【連載全17話】第12話 デ・トマソ・マングスタ・・・パワフル&ゴージャス! V8エンジン搭載車

排気量のダウンサイジングが進むなか、徐々に数が減りつつあるV8エンジン搭載車。今回は、かつて輝きを放った国内外のV8モデルをピックアップし、週替わりで紹介します。

デ・トマソ・マングスタ

アルゼンチンからイタリアに渡り、レーシングドライバーを経て1959年に自らの名を冠したコンストラクターを設立したアレッサンドロ・デ・トマソ。彼が1966年のトリノショーで発表したモデルがマングスタである。マングスタとはイタリア語でコブラの天敵とされるマングースを意味し、スポーツカー開発を巡って因縁のあったキャロル・シェルビーのコブラを意識した名称といわれている。

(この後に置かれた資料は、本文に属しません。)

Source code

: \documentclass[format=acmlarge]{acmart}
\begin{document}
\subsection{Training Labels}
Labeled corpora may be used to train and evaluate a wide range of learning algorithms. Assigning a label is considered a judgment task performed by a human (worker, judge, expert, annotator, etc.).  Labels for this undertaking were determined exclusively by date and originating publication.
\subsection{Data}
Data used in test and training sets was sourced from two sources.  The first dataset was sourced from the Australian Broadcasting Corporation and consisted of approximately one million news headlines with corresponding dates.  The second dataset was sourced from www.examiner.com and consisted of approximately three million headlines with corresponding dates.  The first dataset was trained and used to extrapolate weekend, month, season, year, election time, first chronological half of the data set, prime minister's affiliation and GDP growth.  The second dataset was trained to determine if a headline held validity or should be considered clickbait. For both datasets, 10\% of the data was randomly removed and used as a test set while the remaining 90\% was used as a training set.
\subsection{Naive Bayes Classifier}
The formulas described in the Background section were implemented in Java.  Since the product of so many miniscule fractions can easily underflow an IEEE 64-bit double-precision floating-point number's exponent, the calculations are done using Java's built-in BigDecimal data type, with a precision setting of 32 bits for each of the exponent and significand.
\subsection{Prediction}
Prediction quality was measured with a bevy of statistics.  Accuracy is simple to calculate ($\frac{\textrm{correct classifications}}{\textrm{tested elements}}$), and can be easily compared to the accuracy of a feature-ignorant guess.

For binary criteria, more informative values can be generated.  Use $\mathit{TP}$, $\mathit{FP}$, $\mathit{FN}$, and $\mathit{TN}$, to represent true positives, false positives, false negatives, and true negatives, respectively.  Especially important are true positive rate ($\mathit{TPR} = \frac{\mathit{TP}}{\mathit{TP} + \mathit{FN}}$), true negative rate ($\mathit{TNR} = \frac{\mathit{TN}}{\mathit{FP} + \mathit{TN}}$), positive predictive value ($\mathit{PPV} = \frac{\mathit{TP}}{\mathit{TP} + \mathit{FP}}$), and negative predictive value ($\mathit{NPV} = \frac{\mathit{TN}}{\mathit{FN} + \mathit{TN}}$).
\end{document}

デ・トマソのロードカー第1作であるヴァレルンガのそれを大型化した箱型断面の鋼板製バックボーンフレームに載る、極めてモダンでスタイリッシュなボディーは、当時カロッツェリア・ギアのチーフスタイリストだったジウジアーロの手になるもの。ガルウイング式のリアカウルを開くと、1基の4バレルキャブレターを備えた米国フォード製の90度V型8気筒OHVエンジンが現れる。欧州仕様車は4.7リッターから最高出力305PS、北米仕様車は5リッターから230PSを発生するといわれ、ZF製の5段MTを介しての最高速度は北米仕様車で250km/hとうたわれた。

V8エンジンをミドシップした市販スポーツカー、マングスタ。アメリカンV8ユニットゆえにフェラーリやマセラティ、ランボルギーニといった純イタリアンスーパーカーよりは扱いやすく、アメリカで1万3000ドルという価格もそれらよりは安かったが、およそ400台がラインオフしたところで1971年に生産終了。アメリカでの大量販売を目指して大幅なコストダウンを果たした後継モデルのパンテーラにバトンを渡した。